Cooking on Bananas

1 Sep, 2004 | Science And TechnologyTdpGlobal Politics

As anyone who has trawled the archives of this site, or been reading it long enough, will know, I'm a bit of a vocalist when it comes of the western world's addiction to oil. With oil prices seemingly hitting new highs everyday, surely now the west must wake up to fact that we have built our economic foundations on the sand and not on the rock. Our reliance on oil makes our economies very fragile, and world demand is only going to increase (this is, incidently, possibly a reason for Bush starting the Iraq war, it may well have been for the oil, but economic benefit may not have been the primary motive, the world is going to need all the oil it can get soon, and Iraq has plenty it wasn't able to make full use of, so the US government may have been acting in such a way to try and secure at least a temporary respite from impending economic meltdown -- or they may have been thinking 'damn them gas prices is high, my hummer is costing a lot to run, better get in Iraq and secure more oil, get these prices down, y'all.'), it's a weak link that makes us act unrationally and without the necessary neutrality global politics requires.

With that in mind, I was obviously happy to hear that Australian engineers have created electricity by using methane from decomposing bananas and UK scientists have developed a way to extract hydrogen from sunflower oil. Using decomposing organic material to produce methane to fuel powerstations isn't a new idea, but making use of bananas that would otherwise simply go to waste is a fantastic way to recycle and produce power.

For a slightly less scientific method, I like Dan Cederholm's idea about having a hand crank in every home that you legally had to crank for say 5 mins a day, or, as he also suggests, hooking up gyms to the grid (I'm sure gyms would get in on the act if they were getting money off their bill!). Not much effort (and we could use a little more excercise), but multiply that by 60 million people and that must add up to a significant amount (say we only produce 10 watts each, that's 600 megawatts in all).

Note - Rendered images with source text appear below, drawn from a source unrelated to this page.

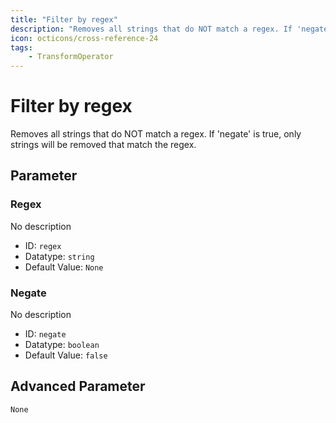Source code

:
 ```yaml
---
title: "Filter by regex"
description: "Removes all strings that do NOT match a regex. If 'negate' is true, only strings will be removed that match the regex."
icon: octicons/cross-reference-24
tags: 
    - TransformOperator
---
```

# Filter by regex
<!-- This file was generated - DO NOT CHANGE IT MANUALLY -->



Removes all strings that do NOT match a regex. If 'negate' is true, only strings will be removed that match the regex.


## Parameter

### Regex

No description

- ID: `regex`
- Datatype: `string`
- Default Value: `None`



### Negate

No description

- ID: `negate`
- Datatype: `boolean`
- Default Value: `false`





## Advanced Parameter

`None`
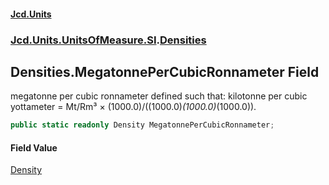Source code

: #### [Jcd.Units](index.md 'index')
### [Jcd.Units.UnitsOfMeasure.SI](Jcd.Units.UnitsOfMeasure.SI.md 'Jcd.Units.UnitsOfMeasure.SI').[Densities](Densities.md 'Jcd.Units.UnitsOfMeasure.SI.Densities')

## Densities.MegatonnePerCubicRonnameter Field

megatonne per cubic ronnameter defined such that: kilotonne per cubic yottameter = Mt/Rm³ × (1000.0)/((1000.0)*(1000.0)*(1000.0)).

```csharp
public static readonly Density MegatonnePerCubicRonnameter;
```

#### Field Value
[Density](Density.md 'Jcd.Units.UnitTypes.Density')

On a similar note, and I haven't seen the series yet, but check out Eco Trekker, where 'Shaun is attempting to cross 30 states using 12 cool [alternative] fuel sources... . Anyone fancy a corn whiskey-powered BMW Z3?'

Change is afoot, but it can't come fast enough as far as I'm concerned, and all of our governments need to wake up to this fact and get helping these people; provide subsides, tax relief, incentives, perhaps a prize like the Ansari X-Prize but for renewable fuels.